Tea, which originated in China, has conquered the world's taste over the last 2000 years. It is obtained from the leaf and bud of the plant Camellia sinensis. [1],[2] Depending on the manufacturing process, tea can be 'non-fermented' green tea, 'semifermented' oolong tea, or 'fermented' black tea. [3],[4] Consumption of tea is a daily routine in many parts of the world. It is the second most commonly consumed beverage in the world after water. The per capita mean consumption of tea in the world has been reported to be 120 ml/day. [4] In India, the per capita consumption of tea annually is 706 g. [5]

Green tea polyphenols have demonstrated significant antioxidant, anticarcinogenic, anti-inflammatory, thermogenic, probiotic, and antimicrobial properties in numerous human, animal, and in vitro studies. [6],[7] While there is an extensive literature suggesting medical health benefits associated with drinking tea (i.e., C sinensis), evidence-based information regarding the effects of tea on dental health is quite limited. Japanese folklore has it that drinking green tea 'makes the mouth clean.' [8]
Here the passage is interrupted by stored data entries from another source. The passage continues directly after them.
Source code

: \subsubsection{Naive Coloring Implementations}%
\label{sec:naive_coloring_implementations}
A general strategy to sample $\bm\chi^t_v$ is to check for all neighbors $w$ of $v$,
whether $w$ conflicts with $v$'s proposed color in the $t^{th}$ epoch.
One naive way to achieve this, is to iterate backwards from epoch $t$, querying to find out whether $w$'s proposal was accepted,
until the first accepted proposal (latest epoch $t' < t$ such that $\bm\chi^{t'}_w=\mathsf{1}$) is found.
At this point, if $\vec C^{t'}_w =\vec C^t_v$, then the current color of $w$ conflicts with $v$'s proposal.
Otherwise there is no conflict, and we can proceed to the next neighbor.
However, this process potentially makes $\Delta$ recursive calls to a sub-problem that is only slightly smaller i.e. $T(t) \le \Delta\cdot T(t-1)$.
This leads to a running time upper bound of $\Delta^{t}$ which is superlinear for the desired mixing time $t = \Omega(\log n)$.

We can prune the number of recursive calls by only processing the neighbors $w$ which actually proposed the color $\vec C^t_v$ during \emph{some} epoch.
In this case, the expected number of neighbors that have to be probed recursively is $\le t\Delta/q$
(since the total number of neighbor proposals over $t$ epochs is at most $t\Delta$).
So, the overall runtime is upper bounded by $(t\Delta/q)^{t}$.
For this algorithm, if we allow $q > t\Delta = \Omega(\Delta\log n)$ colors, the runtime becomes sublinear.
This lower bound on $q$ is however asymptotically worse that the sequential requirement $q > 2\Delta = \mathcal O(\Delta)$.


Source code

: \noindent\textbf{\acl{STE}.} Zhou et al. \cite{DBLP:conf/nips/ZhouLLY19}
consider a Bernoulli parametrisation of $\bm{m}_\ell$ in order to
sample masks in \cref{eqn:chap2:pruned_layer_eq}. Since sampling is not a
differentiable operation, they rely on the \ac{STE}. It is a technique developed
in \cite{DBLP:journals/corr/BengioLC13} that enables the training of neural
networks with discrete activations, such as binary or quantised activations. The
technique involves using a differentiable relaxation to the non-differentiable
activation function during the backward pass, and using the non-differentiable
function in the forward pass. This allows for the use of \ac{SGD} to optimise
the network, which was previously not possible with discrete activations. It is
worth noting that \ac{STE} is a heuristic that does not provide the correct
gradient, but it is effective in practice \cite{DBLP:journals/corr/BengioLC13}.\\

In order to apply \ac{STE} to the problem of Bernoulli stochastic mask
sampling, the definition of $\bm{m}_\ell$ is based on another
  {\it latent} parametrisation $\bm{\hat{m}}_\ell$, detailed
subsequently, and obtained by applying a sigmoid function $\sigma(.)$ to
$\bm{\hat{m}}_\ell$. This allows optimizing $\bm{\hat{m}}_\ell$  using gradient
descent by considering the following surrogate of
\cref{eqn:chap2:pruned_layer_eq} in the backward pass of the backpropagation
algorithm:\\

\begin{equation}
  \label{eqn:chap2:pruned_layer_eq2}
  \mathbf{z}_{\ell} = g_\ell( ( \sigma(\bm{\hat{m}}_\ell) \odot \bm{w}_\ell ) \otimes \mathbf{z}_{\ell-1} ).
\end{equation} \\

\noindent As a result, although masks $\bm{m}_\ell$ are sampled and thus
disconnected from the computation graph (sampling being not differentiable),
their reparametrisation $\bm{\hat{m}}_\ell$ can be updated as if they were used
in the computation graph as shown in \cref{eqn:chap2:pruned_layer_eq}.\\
One of the most prevalent and expensive bacterial infections in the world is dental caries, which is primarily caused by Streptococcus mutans. [9] The etiology of dental caries and variations in its prevalence are ascribed to differences in dietary habits (especially the consumption of sugar), variations in the patterns of oral hygiene, changes in the virulence of oral and dental plaque microflora, and alterations in the oral protective mechanisms (including the immune status). Glucans is an extracellular slime layer produced by many oral streptococci in the presence of sucrose that promotes adhesion and the formation of a dental plaque biofilm. The formation of dental plaque leads to localized demineralization due to the accumulation of acids. Theoretically, the inhibition of each step in the process of caries formation contributes to the prevention of dental caries. [10] Besides cleaning of teeth, the use of an antimicrobial agent to limit growth of cariogenic microorganisms in the oral cavity can also contribute to prevention of caries. In the last few years, there has been an increased interest in the properties of some plant-derived stimulant beverages, particularly chocolate, coffee, and tea, which have demonstrated anticariogenic activity both in vitro and in vivo.

Three commonly used and available tea varieties were selected for study in the present research. Black tea is consumed the world over and, in India, is favored the most. Green tea has been well researched. Though the beneficial effects of oolong tea have been reported, relatively little research has been done on it as it consumed only in a few parts of Asia, especially in eastern China and Taiwan. This study was therefore undertaken to assess whether crude extracts (organic and aqueous) of three types of tea (green, oolong, and black tea) have any effect on the growth of S. mutans and to compare the effect of these extracts with that of 0.2% chlorhexidine mouthwash.

 Materials and Methods

Phytochemical analysis

Both qualitative and quantitative phytochemical analysis was done for all the types of tea, using the method followed by Edeoga et al.[11]

Prior to conducting the antibacterial tests to assess the effect of tea on the growth of S. mutans, the freeze-dried bacteria were cultured and crude organic and aqueous extracts of the tea were prepared.

Culturing of freeze-dried S. mutans

The freeze-dried S. mutans (MTCC 497) obtained from IMTECH (Institute of Microbial Technology, Chandigarh) was first transferred to brain heart infusion (BHI) broth and incubated for 24 hours to make the S. mutans viable. Then, this suspension was smeared on Mueller-Hinton Agar (MHA) plate. After 24 hours of incubation at 37°C, five colonies were transferred into 10 ml of BHI broth for use the next day to test the effect of tea on the growth of S. mutans. [12]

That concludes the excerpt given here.